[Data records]
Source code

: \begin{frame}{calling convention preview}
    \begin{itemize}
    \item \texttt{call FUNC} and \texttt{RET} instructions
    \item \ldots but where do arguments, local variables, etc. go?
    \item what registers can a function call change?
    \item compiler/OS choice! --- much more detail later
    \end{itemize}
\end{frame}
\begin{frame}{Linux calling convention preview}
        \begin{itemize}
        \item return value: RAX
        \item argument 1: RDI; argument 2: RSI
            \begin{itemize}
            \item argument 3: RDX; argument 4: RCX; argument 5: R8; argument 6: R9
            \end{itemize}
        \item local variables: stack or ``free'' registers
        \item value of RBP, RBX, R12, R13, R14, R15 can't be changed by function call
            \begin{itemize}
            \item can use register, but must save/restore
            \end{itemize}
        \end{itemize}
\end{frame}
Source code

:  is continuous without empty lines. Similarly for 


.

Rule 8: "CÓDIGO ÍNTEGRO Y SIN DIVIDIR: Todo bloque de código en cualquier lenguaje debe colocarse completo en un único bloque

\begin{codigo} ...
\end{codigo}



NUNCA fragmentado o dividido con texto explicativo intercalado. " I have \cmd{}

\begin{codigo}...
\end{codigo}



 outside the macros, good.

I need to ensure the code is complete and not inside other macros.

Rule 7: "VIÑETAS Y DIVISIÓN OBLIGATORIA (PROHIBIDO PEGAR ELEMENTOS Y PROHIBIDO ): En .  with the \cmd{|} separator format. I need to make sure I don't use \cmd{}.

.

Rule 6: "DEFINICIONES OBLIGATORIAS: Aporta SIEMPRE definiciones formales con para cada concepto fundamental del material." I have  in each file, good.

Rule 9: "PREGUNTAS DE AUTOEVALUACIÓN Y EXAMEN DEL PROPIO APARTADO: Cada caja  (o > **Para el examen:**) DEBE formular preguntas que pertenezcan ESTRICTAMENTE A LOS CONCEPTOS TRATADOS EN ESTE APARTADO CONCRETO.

> _Exercise aim_: Your answer must be one number: how many lines of the entries hold the string "have".

> _Answer space_: 2